In the days and weeks that followed I found myself expanding my thoughts on this initial impression, focusing on the street life that captivated me from the get-go, of which the Indian roundabout is ground zero. It also serves as a metaphor for India’s present-day robust political, cultural and economic activity—a country that can claim to be the world’s fastest-growing economy, the largest active democracy, and one quickly and eagerly adopting the modern ways of the world even as it retains it singular cultural heritage and traditional values tied to its Hindu, Muslim, Sikh and other religions. Arranged marriages are still common, even as the country can claim to have one of the lowest divorce rates.
Recent studies of India have shared “the belief that a healthy and cohesive civil society, supported by effective institutions, is a prerequisite for effective governance, market regulation, and necessary reforms to the state and the economy. For this mechanism to produce truly effective governance, however, citizens must also understand their own civic responsibility, as well as what it takes for the state (or other organizations) to deliver on their priorities.” Even as Indians adhere to their traditions, they exhibit a high degree of civic cohesion and syncretism.

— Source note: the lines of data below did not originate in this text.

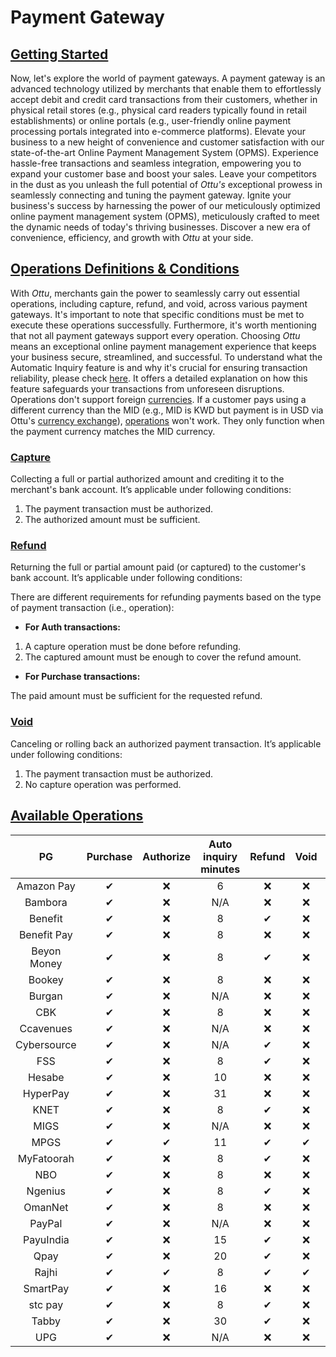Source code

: # Payment Gateway

## [Getting Started](payment-gateway.md#getting-started)

Now, let's explore the world of payment gateways. A payment gateway is an advanced technology utilized by merchants that enable them to effortlessly accept debit and credit card transactions from their customers, whether in physical retail stores (e.g., physical card readers typically found in retail establishments) or online portals (e.g., user-friendly online payment processing portals integrated into e-commerce platforms). Elevate your business to a new height of convenience and customer satisfaction with our state-of-the-art Online Payment Management System (OPMS). Experience hassle-free transactions and seamless integration, empowering you to expand your customer base and boost your sales. Leave your competitors in the dust as you unleash the full potential of _Ottu's_ exceptional prowess in seamlessly connecting and tuning the payment gateway. Ignite your business's success by harnessing the power of our meticulously optimized online payment management system (OPMS), meticulously crafted to meet the dynamic needs of today's thriving businesses. Discover a new era of convenience, efficiency, and growth with _Ottu_ at your side.

## [Operations Definitions & Conditions](payment-gateway.md#operations-definitions-and-conditions)

With _Ottu_, merchants gain the power to seamlessly carry out essential operations, including capture, refund, and void, across various payment gateways. It's important to note that specific conditions must be met to execute these operations successfully. Furthermore, it's worth mentioning that not all payment gateways support every operation. Choosing _Ottu_ means an exceptional online payment management experience that keeps your business secure, streamlined, and successful. To understand what the Automatic Inquiry feature is and why it's crucial for ensuring transaction reliability, please check [here](../developer/rest-api/payment-status-inquiry.md#automatic-inquiry). It offers a detailed explanation on how this feature safeguards your transactions from unforeseen disruptions. Operations don't support foreign [currencies](currencies.md). If a customer pays using a different currency than the MID (e.g., MID is KWD but payment is in USD via Ottu's [currency exchange](currencies.md#currency-exchanges)), [operations](../developer/rest-api/operations.md#external-operations) won't work. They only function when the payment currency matches the MID currency.

### [Capture](payment-gateway.md#capture)

Collecting a full or partial authorized amount and crediting it to the merchant's bank account. It’s applicable under following conditions:

1. The payment transaction must be authorized.
2. The authorized amount must be sufficient.

### [Refund](payment-gateway.md#refund)

Returning the full or partial amount paid (or captured) to the customer's bank account. It’s applicable under following conditions:

There are different requirements for refunding payments based on the type of payment transaction (i.e., operation):

* **For Auth transactions:**

1. A capture operation must be done before refunding.
2. The captured amount must be enough to cover the refund amount.

* **For Purchase transactions:**

The paid amount must be sufficient for the requested refund.

### [Void](payment-gateway.md#void)

Canceling or rolling back an authorized payment transaction. It’s applicable under following conditions:

1. The payment transaction must be authorized.
2. No capture operation was performed.

## [Available Operations](payment-gateway.md#available-operations)

<table data-full-width="false"><thead><tr><th width="156" align="center">PG</th><th width="107" align="center">Purchase</th><th width="108" align="center">Authorize</th><th align="center">Auto inquiry minutes</th><th width="92" align="center">Refund</th><th align="center">Void</th><th align="center">Capture</th></tr></thead><tbody><tr><td align="center">Amazon Pay</td><td align="center"><span data-gb-custom-inline data-tag="emoji" data-code="2714">✔</span></td><td align="center"><span data-gb-custom-inline data-tag="emoji" data-code="274c">❌</span></td><td align="center"><span data-gb-custom-inline data-tag="emoji" data-code="0036">6</span></td><td align="center"><span data-gb-custom-inline data-tag="emoji" data-code="274c">❌</span></td><td align="center"><span data-gb-custom-inline data-tag="emoji" data-code="274c">❌</span></td><td align="center"><span data-gb-custom-inline data-tag="emoji" data-code="274c">❌</span></td></tr><tr><td align="center">Bambora</td><td align="center"><span data-gb-custom-inline data-tag="emoji" data-code="2714">✔</span></td><td align="center"><span data-gb-custom-inline data-tag="emoji" data-code="274c">❌</span></td><td align="center">N/A</td><td align="center"><span data-gb-custom-inline data-tag="emoji" data-code="274c">❌</span></td><td align="center"><span data-gb-custom-inline data-tag="emoji" data-code="274c">❌</span></td><td align="center"><span data-gb-custom-inline data-tag="emoji" data-code="274c">❌</span></td></tr><tr><td align="center">Benefit</td><td align="center"><span data-gb-custom-inline data-tag="emoji" data-code="2714">✔</span></td><td align="center"><span data-gb-custom-inline data-tag="emoji" data-code="274c">❌</span></td><td align="center"><span data-gb-custom-inline data-tag="emoji" data-code="0038">8</span></td><td align="center"><span data-gb-custom-inline data-tag="emoji" data-code="2714">✔</span></td><td align="center"><span data-gb-custom-inline data-tag="emoji" data-code="274c">❌</span></td><td align="center"><span data-gb-custom-inline data-tag="emoji" data-code="274c">❌</span></td></tr><tr><td align="center">Benefit Pay</td><td align="center"><span data-gb-custom-inline data-tag="emoji" data-code="2714">✔</span></td><td align="center"><span data-gb-custom-inline data-tag="emoji" data-code="274c">❌</span></td><td align="center"><span data-gb-custom-inline data-tag="emoji" data-code="0038">8</span></td><td align="center"><span data-gb-custom-inline data-tag="emoji" data-code="274c">❌</span></td><td align="center"><span data-gb-custom-inline data-tag="emoji" data-code="274c">❌</span></td><td align="center"><span data-gb-custom-inline data-tag="emoji" data-code="274c">❌</span></td></tr><tr><td align="center">Beyon Money</td><td align="center"><span data-gb-custom-inline data-tag="emoji" data-code="2714">✔</span></td><td align="center"><span data-gb-custom-inline data-tag="emoji" data-code="274c">❌</span></td><td align="center"><span data-gb-custom-inline data-tag="emoji" data-code="0038">8</span></td><td align="center"><span data-gb-custom-inline data-tag="emoji" data-code="2714">✔</span></td><td align="center"><span data-gb-custom-inline data-tag="emoji" data-code="274c">❌</span></td><td align="center"><span data-gb-custom-inline data-tag="emoji" data-code="274c">❌</span></td></tr><tr><td align="center">Bookey</td><td align="center"><span data-gb-custom-inline data-tag="emoji" data-code="2714">✔</span></td><td align="center"><span data-gb-custom-inline data-tag="emoji" data-code="274c">❌</span></td><td align="center"><span data-gb-custom-inline data-tag="emoji" data-code="0038">8</span></td><td align="center"><span data-gb-custom-inline data-tag="emoji" data-code="274c">❌</span></td><td align="center"><span data-gb-custom-inline data-tag="emoji" data-code="274c">❌</span></td><td align="center"><span data-gb-custom-inline data-tag="emoji" data-code="274c">❌</span></td></tr><tr><td align="center">Burgan</td><td align="center"><span data-gb-custom-inline data-tag="emoji" data-code="2714">✔</span></td><td align="center"><span data-gb-custom-inline data-tag="emoji" data-code="274c">❌</span></td><td align="center">N/A</td><td align="center"><span data-gb-custom-inline data-tag="emoji" data-code="274c">❌</span></td><td align="center"><span data-gb-custom-inline data-tag="emoji" data-code="274c">❌</span></td><td align="center"><span data-gb-custom-inline data-tag="emoji" data-code="274c">❌</span></td></tr><tr><td align="center">CBK</td><td align="center"><span data-gb-custom-inline data-tag="emoji" data-code="2714">✔</span></td><td align="center"><span data-gb-custom-inline data-tag="emoji" data-code="274c">❌</span></td><td align="center"><span data-gb-custom-inline data-tag="emoji" data-code="0038">8</span></td><td align="center"><span data-gb-custom-inline data-tag="emoji" data-code="274c">❌</span></td><td align="center"><span data-gb-custom-inline data-tag="emoji" data-code="274c">❌</span></td><td align="center"><span data-gb-custom-inline data-tag="emoji" data-code="274c">❌</span></td></tr><tr><td align="center">Ccavenues</td><td align="center"><span data-gb-custom-inline data-tag="emoji" data-code="2714">✔</span></td><td align="center"><span data-gb-custom-inline data-tag="emoji" data-code="274c">❌</span></td><td align="center">N/A</td><td align="center"><span data-gb-custom-inline data-tag="emoji" data-code="274c">❌</span></td><td align="center"><span data-gb-custom-inline data-tag="emoji" data-code="274c">❌</span></td><td align="center"><span data-gb-custom-inline data-tag="emoji" data-code="274c">❌</span></td></tr><tr><td align="center">Cybersource</td><td align="center"><span data-gb-custom-inline data-tag="emoji" data-code="2714">✔</span></td><td align="center"><span data-gb-custom-inline data-tag="emoji" data-code="274c">❌</span></td><td align="center">N/A</td><td align="center"><span data-gb-custom-inline data-tag="emoji" data-code="2714">✔</span></td><td align="center"><span data-gb-custom-inline data-tag="emoji" data-code="274c">❌</span></td><td align="center"><span data-gb-custom-inline data-tag="emoji" data-code="274c">❌</span></td></tr><tr><td align="center">FSS</td><td align="center"><span data-gb-custom-inline data-tag="emoji" data-code="2714">✔</span></td><td align="center"><span data-gb-custom-inline data-tag="emoji" data-code="274c">❌</span></td><td align="center"><span data-gb-custom-inline data-tag="emoji" data-code="0038">8</span></td><td align="center"><span data-gb-custom-inline data-tag="emoji" data-code="2714">✔</span></td><td align="center"><span data-gb-custom-inline data-tag="emoji" data-code="274c">❌</span></td><td align="center"><span data-gb-custom-inline data-tag="emoji" data-code="274c">❌</span></td></tr><tr><td align="center">Hesabe</td><td align="center"><span data-gb-custom-inline data-tag="emoji" data-code="2714">✔</span></td><td align="center"><span data-gb-custom-inline data-tag="emoji" data-code="274c">❌</span></td><td align="center"><span data-gb-custom-inline data-tag="emoji" data-code="0031">1</span><span data-gb-custom-inline data-tag="emoji" data-code="0030">0</span></td><td align="center"><span data-gb-custom-inline data-tag="emoji" data-code="274c">❌</span></td><td align="center"><span data-gb-custom-inline data-tag="emoji" data-code="274c">❌</span></td><td align="center"><span data-gb-custom-inline data-tag="emoji" data-code="274c">❌</span></td></tr><tr><td align="center">HyperPay</td><td align="center"><span data-gb-custom-inline data-tag="emoji" data-code="2714">✔</span></td><td align="center"><span data-gb-custom-inline data-tag="emoji" data-code="274c">❌</span></td><td align="center"><span data-gb-custom-inline data-tag="emoji" data-code="0033">3</span><span data-gb-custom-inline data-tag="emoji" data-code="0031">1</span></td><td align="center"><span data-gb-custom-inline data-tag="emoji" data-code="274c">❌</span></td><td align="center"><span data-gb-custom-inline data-tag="emoji" data-code="274c">❌</span></td><td align="center"><span data-gb-custom-inline data-tag="emoji" data-code="274c">❌</span></td></tr><tr><td align="center">KNET</td><td align="center"><span data-gb-custom-inline data-tag="emoji" data-code="2714">✔</span></td><td align="center"><span data-gb-custom-inline data-tag="emoji" data-code="274c">❌</span></td><td align="center"><span data-gb-custom-inline data-tag="emoji" data-code="0038">8</span></td><td align="center"><span data-gb-custom-inline data-tag="emoji" data-code="2714">✔</span></td><td align="center"><span data-gb-custom-inline data-tag="emoji" data-code="274c">❌</span></td><td align="center"><span data-gb-custom-inline data-tag="emoji" data-code="274c">❌</span></td></tr><tr><td align="center">MIGS</td><td align="center"><span data-gb-custom-inline data-tag="emoji" data-code="2714">✔</span></td><td align="center"><span data-gb-custom-inline data-tag="emoji" data-code="274c">❌</span></td><td align="center">N/A</td><td align="center"><span data-gb-custom-inline data-tag="emoji" data-code="274c">❌</span></td><td align="center"><span data-gb-custom-inline data-tag="emoji" data-code="274c">❌</span></td><td align="center"><span data-gb-custom-inline data-tag="emoji" data-code="274c">❌</span></td></tr><tr><td align="center">MPGS</td><td align="center"><span data-gb-custom-inline data-tag="emoji" data-code="2714">✔</span></td><td align="center"><span data-gb-custom-inline data-tag="emoji" data-code="2714">✔</span></td><td align="center"><span data-gb-custom-inline data-tag="emoji" data-code="0031">1</span><span data-gb-custom-inline data-tag="emoji" data-code="0031">1</span></td><td align="center"><span data-gb-custom-inline data-tag="emoji" data-code="2714">✔</span></td><td align="center"><span data-gb-custom-inline data-tag="emoji" data-code="2714">✔</span></td><td align="center"><span data-gb-custom-inline data-tag="emoji" data-code="2714">✔</span></td></tr><tr><td align="center">MyFatoorah</td><td align="center"><span data-gb-custom-inline data-tag="emoji" data-code="2714">✔</span></td><td align="center"><span data-gb-custom-inline data-tag="emoji" data-code="274c">❌</span></td><td align="center"><span data-gb-custom-inline data-tag="emoji" data-code="0038">8</span></td><td align="center"><span data-gb-custom-inline data-tag="emoji" data-code="2714">✔</span></td><td align="center"><span data-gb-custom-inline data-tag="emoji" data-code="274c">❌</span></td><td align="center"><span data-gb-custom-inline data-tag="emoji" data-code="274c">❌</span></td></tr><tr><td align="center">NBO</td><td align="center"><span data-gb-custom-inline data-tag="emoji" data-code="2714">✔</span></td><td align="center"><span data-gb-custom-inline data-tag="emoji" data-code="274c">❌</span></td><td align="center"><span data-gb-custom-inline data-tag="emoji" data-code="0038">8</span></td><td align="center"><span data-gb-custom-inline data-tag="emoji" data-code="274c">❌</span></td><td align="center"><span data-gb-custom-inline data-tag="emoji" data-code="274c">❌</span></td><td align="center"><span data-gb-custom-inline data-tag="emoji" data-code="274c">❌</span></td></tr><tr><td align="center">Ngenius</td><td align="center"><span data-gb-custom-inline data-tag="emoji" data-code="2714">✔</span></td><td align="center"><span data-gb-custom-inline data-tag="emoji" data-code="274c">❌</span></td><td align="center"><span data-gb-custom-inline data-tag="emoji" data-code="0038">8</span></td><td align="center"><span data-gb-custom-inline data-tag="emoji" data-code="2714">✔</span></td><td align="center"><span data-gb-custom-inline data-tag="emoji" data-code="274c">❌</span></td><td align="center"><span data-gb-custom-inline data-tag="emoji" data-code="274c">❌</span></td></tr><tr><td align="center">OmanNet</td><td align="center"><span data-gb-custom-inline data-tag="emoji" data-code="2714">✔</span></td><td align="center"><span data-gb-custom-inline data-tag="emoji" data-code="274c">❌</span></td><td align="center"><span data-gb-custom-inline data-tag="emoji" data-code="0038">8</span></td><td align="center"><span data-gb-custom-inline data-tag="emoji" data-code="274c">❌</span></td><td align="center"><span data-gb-custom-inline data-tag="emoji" data-code="274c">❌</span></td><td align="center"><span data-gb-custom-inline data-tag="emoji" data-code="274c">❌</span></td></tr><tr><td align="center">PayPal</td><td align="center"><span data-gb-custom-inline data-tag="emoji" data-code="2714">✔</span></td><td align="center"><span data-gb-custom-inline data-tag="emoji" data-code="274c">❌</span></td><td align="center">N/A</td><td align="center"><span data-gb-custom-inline data-tag="emoji" data-code="274c">❌</span></td><td align="center"><span data-gb-custom-inline data-tag="emoji" data-code="274c">❌</span></td><td align="center"><span data-gb-custom-inline data-tag="emoji" data-code="274c">❌</span></td></tr><tr><td align="center">PayuIndia</td><td align="center"><span data-gb-custom-inline data-tag="emoji" data-code="2714">✔</span></td><td align="center"><span data-gb-custom-inline data-tag="emoji" data-code="274c">❌</span></td><td align="center"><span data-gb-custom-inline data-tag="emoji" data-code="0031">1</span><span data-gb-custom-inline data-tag="emoji" data-code="0035">5</span></td><td align="center"><span data-gb-custom-inline data-tag="emoji" data-code="2714">✔</span></td><td align="center"><span data-gb-custom-inline data-tag="emoji" data-code="274c">❌</span></td><td align="center"><span data-gb-custom-inline data-tag="emoji" data-code="274c">❌</span></td></tr><tr><td align="center">Qpay</td><td align="center"><span data-gb-custom-inline data-tag="emoji" data-code="2714">✔</span></td><td align="center"><span data-gb-custom-inline data-tag="emoji" data-code="274c">❌</span></td><td align="center"><span data-gb-custom-inline data-tag="emoji" data-code="0032">2</span><span data-gb-custom-inline data-tag="emoji" data-code="0030">0</span></td><td align="center"><span data-gb-custom-inline data-tag="emoji" data-code="2714">✔</span></td><td align="center"><span data-gb-custom-inline data-tag="emoji" data-code="274c">❌</span></td><td align="center"><span data-gb-custom-inline data-tag="emoji" data-code="274c">❌</span></td></tr><tr><td align="center">Rajhi</td><td align="center"><span data-gb-custom-inline data-tag="emoji" data-code="2714">✔</span></td><td align="center"><span data-gb-custom-inline data-tag="emoji" data-code="2714">✔</span></td><td align="center"><span data-gb-custom-inline data-tag="emoji" data-code="0038">8</span></td><td align="center"><span data-gb-custom-inline data-tag="emoji" data-code="2714">✔</span></td><td align="center"><span data-gb-custom-inline data-tag="emoji" data-code="2714">✔</span></td><td align="center"><span data-gb-custom-inline data-tag="emoji" data-code="2714">✔</span></td></tr><tr><td align="center">SmartPay</td><td align="center"><span data-gb-custom-inline data-tag="emoji" data-code="2714">✔</span></td><td align="center"><span data-gb-custom-inline data-tag="emoji" data-code="274c">❌</span></td><td align="center"><span data-gb-custom-inline data-tag="emoji" data-code="0031">1</span><span data-gb-custom-inline data-tag="emoji" data-code="0036">6</span></td><td align="center"><span data-gb-custom-inline data-tag="emoji" data-code="274c">❌</span></td><td align="center"><span data-gb-custom-inline data-tag="emoji" data-code="274c">❌</span></td><td align="center"><span data-gb-custom-inline data-tag="emoji" data-code="274c">❌</span></td></tr><tr><td align="center">stc pay</td><td align="center"><span data-gb-custom-inline data-tag="emoji" data-code="2714">✔</span></td><td align="center"><span data-gb-custom-inline data-tag="emoji" data-code="274c">❌</span></td><td align="center"><span data-gb-custom-inline data-tag="emoji" data-code="0038">8</span></td><td align="center"><span data-gb-custom-inline data-tag="emoji" data-code="2714">✔</span></td><td align="center"><span data-gb-custom-inline data-tag="emoji" data-code="274c">❌</span></td><td align="center"><span data-gb-custom-inline data-tag="emoji" data-code="274c">❌</span></td></tr><tr><td align="center">Tabby</td><td align="center"><span data-gb-custom-inline data-tag="emoji" data-code="2714">✔</span></td><td align="center"><span data-gb-custom-inline data-tag="emoji" data-code="274c">❌</span></td><td align="center"><span data-gb-custom-inline data-tag="emoji" data-code="0033">3</span><span data-gb-custom-inline data-tag="emoji" data-code="0030">0</span></td><td align="center"><span data-gb-custom-inline data-tag="emoji" data-code="2714">✔</span></td><td align="center"><span data-gb-custom-inline data-tag="emoji" data-code="274c">❌</span></td><td align="center"><span data-gb-custom-inline data-tag="emoji" data-code="274c">❌</span></td></tr><tr><td align="center">UPG</td><td align="center"><span data-gb-custom-inline data-tag="emoji" data-code="2714">✔</span></td><td align="center"><span data-gb-custom-inline data-tag="emoji" data-code="274c">❌</span></td><td align="center">N/A</td><td align="center"><span data-gb-custom-inline data-tag="emoji" data-code="274c">❌</span></td><td align="center"><span data-gb-custom-inline data-tag="emoji" data-code="274c">❌</span></td><td align="center"><span data-gb-custom-inline data-tag="emoji" data-code="274c">❌</span></td></tr></tbody></table>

The activity you see is that of the dungheap, the cesspit, the open mass grave.
The bustle is that of maggots, flies and vermin stripping the flesh and offal from a long dead carcass.
I wonder why Americans aren’t “used to so many levels of income all being on the street at the same time?”
That comment alone shows me everything I need to know about Gates.
First, India has a wider range of income levels than the US – because their poor are much, much poorer. Second, their downtrodden poor have been downtrodden so effectively that their rich can mingle with the poorest on the same streets without the concerns about being mugged that our rich have.